I have owned and worked with aquariums for well over 40 years, since I was around 12 or so. I have had all sorts of configurations and a large number of Danios and at given time. In fact, one of my current 55gal tanks has about 15 danios currently, mixed with various other fish.
Danios are a schooling fish, and I have always had better success with them in groups not less than 3. They will survive singly as well, but are always happier (subjective but viewable by their activity) in larger groups.
Any NEW Danios that you add to your tank will immediately join up with the others, thus protecting them from any other fish in the tank. That is the idea behind "schooling" in the first place. It defeats attackers by distracting them from any single fish as they all swirl around and the attacker gets lost as to which particular fish it was going to attack.
The key here though is to match, the TYPE of danio that you purchase to add to the tank, and if possible find ones that are very similar in size. No more than 1/4 inch less in length and no more than 1/4 inch longer in length. As I said though, the key is to match the type of Danio. Each fish store you visit may call different fish a Danio, and they are possibly sourced from different locations. Some are grown in huge ponds down in Florida, others are wild caught from various rivers in South America. The ones that are sourced from Florida are more likely what you currently have as they are generally cheaper in price. They are also already used to the various foods and/or chemicals that they will be exposed to in a local aquarium.
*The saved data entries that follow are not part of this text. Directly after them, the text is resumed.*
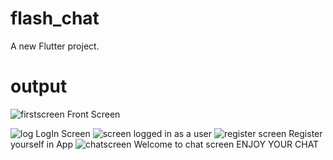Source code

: # flash_chat

A new Flutter project.

# output

![firstscreen](https://user-images.githubusercontent.com/70143736/178362911-7527ec47-65d6-437d-99d9-53e834a9de57.png)
Front Screen

![log](https://user-images.githubusercontent.com/70143736/178363424-00030de5-8b7f-4a93-af7b-782562c2f25b.png)
LogIn Screen
![screen](https://user-images.githubusercontent.com/70143736/178364032-b70add7d-6bd4-4317-8c54-b6f6a718eae6.png)
logged in as a user
![register screen](https://user-images.githubusercontent.com/70143736/178364296-624f1212-5d7b-4d75-978b-35b45763d3bb.png)
Register yourself in App
![chatscreen](https://user-images.githubusercontent.com/70143736/178364566-87fd89b2-eab9-478e-ba17-7eb5d0ca52b3.png)
Welcome to chat screen 
ENJOY YOUR CHAT
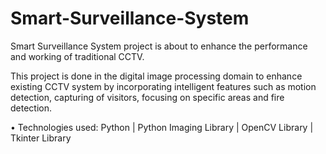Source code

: # Smart-Surveillance-System
Smart Surveillance System project is about to enhance the performance and working of traditional CCTV.

This project is done in the digital image processing domain to enhance existing CCTV system by incorporating intelligent features such as motion detection, capturing of visitors, focusing on specific areas and fire detection.

• Technologies used: Python | Python Imaging Library | OpenCV Library | Tkinter Library

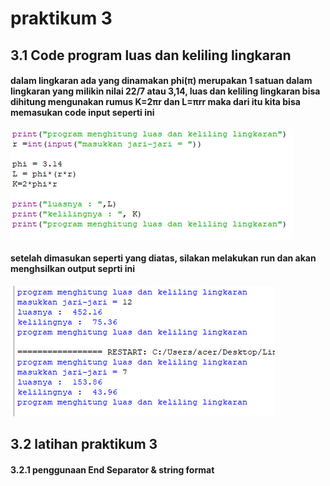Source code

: # praktikum 3

## 3.1 Code program luas dan keliling lingkaran
#### dalam lingkaran ada yang dinamakan phi(π) merupakan 1 satuan dalam lingkaran yang milikin nilai 22/7 atau 3,14, luas dan keliling lingkaran bisa dihitung mengunakan rumus K=2πr dan L=πrr maka dari itu kita bisa memasukan code input seperti ini
![Gambar1](rumusK&L.png)
#### setelah dimasukan seperti yang diatas, silakan melakukan run dan akan menghsilkan output seprti ini
![Gambar2](hasil.rumus.png)

## 3.2 latihan praktikum 3
#### 3.2.1 penggunaan End Separator & string format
Wild caught fish, may be brighter in color, their stripes may be more visible (if they are happy that is) but they also may not survive as long as they are used to the water that they were born in. Which is a wild river. Where the tank raised from Florida is raised in treated water, so they are more used to that sort.
Some Danios by trade name, are live bearing, others are egg layers, as I mentioned, the term Danio is used for a variety of fish. The live bearers are typically 3 to 4 inches in length, while the egg layers, when full grown seldom reach 3 inches and are more typically less than 2.5 inches in total length.
Anyway, my advice, add 2 or 3 more... likely no more than that depending on your tank size. Also be aware that Ghost Shrimp love, just absolutely love, baby fish as food.